We were privileged, when we first saw him perform, to be in the presence of Fanny the Wonder Dog. Julian remembers Fanny lovingly, and there’s always comic mileage to be gained associating the two. Fanny was eventually replaced by Valerie, whom, it appears, was a bit of a disappointment in pet performance terms. He gives us a long and funny routine recollecting his first, frosty encounter with The Joan Collins Herself; this was at the 2010 Hippodrome panto which we attended on one of the very many performances on which Miss Collins did not appear; but since then they have become besties. Mr C also recounts an excellent story of his hanging around the stage door at the Hippodrome and unwittingly involving himself in drug dealing. Not the kind of stuff that’s going to sell more children’s books, to be fair. And of course, he sings. Unforgettable, that’s what he is.
After the interval we go down the tried and tested scenario of Julian coercing three chaps from the audience to join him on stage. This time, the excuse is so that they may be invested with their MBEs – Mincers of the British Empire. He is an absolute star when it comes to this kind of interaction, reducing us all to tears with nearly unkind but not quite material about his victims. In order for them to be invested they have of course to be appropriately dressed, so they are sent offstage to be looked after by Julian’s assistant, Lesbian Bertha. Two return in appropriate regalia, not very butch but perfectly decent; the third – Chris the Engineer – is made to come out wearing nothing but a skimpy pair of pink hot pants. An entire audience salute you Chris, you took one for the team and the rest of us are so very, very grateful.

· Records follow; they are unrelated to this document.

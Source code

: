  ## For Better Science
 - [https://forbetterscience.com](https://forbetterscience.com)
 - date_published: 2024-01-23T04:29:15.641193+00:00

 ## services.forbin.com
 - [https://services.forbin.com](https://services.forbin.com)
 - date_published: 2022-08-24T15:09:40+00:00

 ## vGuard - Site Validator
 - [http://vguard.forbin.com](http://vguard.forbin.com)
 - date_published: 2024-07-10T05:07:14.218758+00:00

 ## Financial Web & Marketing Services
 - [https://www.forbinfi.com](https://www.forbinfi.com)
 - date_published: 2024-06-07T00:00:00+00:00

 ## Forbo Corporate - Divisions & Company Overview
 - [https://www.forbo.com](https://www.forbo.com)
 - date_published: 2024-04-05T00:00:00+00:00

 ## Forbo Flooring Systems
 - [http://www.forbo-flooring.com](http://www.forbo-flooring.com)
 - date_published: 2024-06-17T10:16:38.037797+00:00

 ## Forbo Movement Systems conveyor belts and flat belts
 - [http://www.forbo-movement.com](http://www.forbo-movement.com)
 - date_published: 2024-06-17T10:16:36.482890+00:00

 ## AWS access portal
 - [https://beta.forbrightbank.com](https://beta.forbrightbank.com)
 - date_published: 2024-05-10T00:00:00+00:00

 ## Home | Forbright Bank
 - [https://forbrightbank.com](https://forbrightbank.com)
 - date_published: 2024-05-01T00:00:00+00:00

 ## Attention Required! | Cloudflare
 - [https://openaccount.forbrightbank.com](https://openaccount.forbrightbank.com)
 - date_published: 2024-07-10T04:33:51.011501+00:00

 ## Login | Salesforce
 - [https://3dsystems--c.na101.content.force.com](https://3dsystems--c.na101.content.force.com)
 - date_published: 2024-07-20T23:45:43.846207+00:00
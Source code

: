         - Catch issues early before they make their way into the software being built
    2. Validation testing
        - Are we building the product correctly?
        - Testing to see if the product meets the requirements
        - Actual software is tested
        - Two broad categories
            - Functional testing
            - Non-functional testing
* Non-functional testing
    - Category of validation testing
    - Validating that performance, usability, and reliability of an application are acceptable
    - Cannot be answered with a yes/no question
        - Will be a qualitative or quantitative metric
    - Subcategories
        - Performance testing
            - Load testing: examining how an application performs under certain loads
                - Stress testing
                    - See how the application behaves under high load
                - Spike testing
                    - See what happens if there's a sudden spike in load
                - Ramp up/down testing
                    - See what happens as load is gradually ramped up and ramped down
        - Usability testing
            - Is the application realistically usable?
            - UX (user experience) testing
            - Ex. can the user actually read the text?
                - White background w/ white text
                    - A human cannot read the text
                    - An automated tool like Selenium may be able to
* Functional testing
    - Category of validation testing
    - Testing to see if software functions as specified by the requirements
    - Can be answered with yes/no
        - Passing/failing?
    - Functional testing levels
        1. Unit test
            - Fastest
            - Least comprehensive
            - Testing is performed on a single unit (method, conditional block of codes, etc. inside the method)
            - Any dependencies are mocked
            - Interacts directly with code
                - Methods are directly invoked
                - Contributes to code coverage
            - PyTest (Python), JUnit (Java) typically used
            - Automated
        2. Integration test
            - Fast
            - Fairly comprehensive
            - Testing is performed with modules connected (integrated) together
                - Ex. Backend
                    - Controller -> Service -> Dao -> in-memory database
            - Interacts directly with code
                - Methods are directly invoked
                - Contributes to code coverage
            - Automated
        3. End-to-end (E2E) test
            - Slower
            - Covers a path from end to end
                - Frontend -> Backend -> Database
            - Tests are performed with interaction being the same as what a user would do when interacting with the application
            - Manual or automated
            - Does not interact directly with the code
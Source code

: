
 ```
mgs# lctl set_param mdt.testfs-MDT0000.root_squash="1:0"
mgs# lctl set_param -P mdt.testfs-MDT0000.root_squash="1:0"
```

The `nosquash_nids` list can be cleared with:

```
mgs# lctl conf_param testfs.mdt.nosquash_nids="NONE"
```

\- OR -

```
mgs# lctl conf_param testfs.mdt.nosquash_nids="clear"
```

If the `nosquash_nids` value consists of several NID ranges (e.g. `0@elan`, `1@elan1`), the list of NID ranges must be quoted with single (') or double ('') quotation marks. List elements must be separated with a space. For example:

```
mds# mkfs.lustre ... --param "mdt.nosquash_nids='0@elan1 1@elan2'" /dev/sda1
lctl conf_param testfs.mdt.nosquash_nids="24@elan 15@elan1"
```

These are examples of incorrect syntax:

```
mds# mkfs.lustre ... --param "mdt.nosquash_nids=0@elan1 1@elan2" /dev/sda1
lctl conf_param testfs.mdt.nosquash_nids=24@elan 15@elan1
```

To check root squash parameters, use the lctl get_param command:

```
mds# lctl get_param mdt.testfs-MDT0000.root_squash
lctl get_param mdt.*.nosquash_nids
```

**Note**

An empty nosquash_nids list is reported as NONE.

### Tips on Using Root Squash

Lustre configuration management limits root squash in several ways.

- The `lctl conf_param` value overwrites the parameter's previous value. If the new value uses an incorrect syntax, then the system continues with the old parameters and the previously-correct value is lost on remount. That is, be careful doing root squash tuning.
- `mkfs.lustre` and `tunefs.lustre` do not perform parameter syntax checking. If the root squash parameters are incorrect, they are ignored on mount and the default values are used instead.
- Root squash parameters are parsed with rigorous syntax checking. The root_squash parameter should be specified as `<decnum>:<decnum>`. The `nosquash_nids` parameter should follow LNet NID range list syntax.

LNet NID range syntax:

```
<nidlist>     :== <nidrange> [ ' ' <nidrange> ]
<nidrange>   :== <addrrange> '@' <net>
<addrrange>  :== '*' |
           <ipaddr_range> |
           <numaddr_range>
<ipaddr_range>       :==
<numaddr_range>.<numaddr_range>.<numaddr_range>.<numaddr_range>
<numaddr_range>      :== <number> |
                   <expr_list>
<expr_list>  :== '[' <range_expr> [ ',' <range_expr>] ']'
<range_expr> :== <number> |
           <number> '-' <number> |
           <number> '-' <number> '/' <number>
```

As we were walking back home after the show, a feeling of doubt entered our heads. In this day and age, is it appropriate for someone like Julian Clary to continue with his 1980s ridiculing of effeminate gay men? Just because he is one, and does it very well? It’s interesting to observe that the audience was overwhelmingly straight middle-aged/elderly couples who spend two hours laughing at “gay” things. Is his act now a trifle anachronistic? With his writing books for children, even Mr C himself is spreading his wings and starting to work in another area of the arts. This is just me thinking aloud, I haven’t come to any conclusions! After all, he remains extremely funny and everyone in the audience had a great time – even Chris the Engineer. His tour continues throughout May and he also returns for more in October and November. If you enjoy the typical Clary style, you’ll laugh your socks off.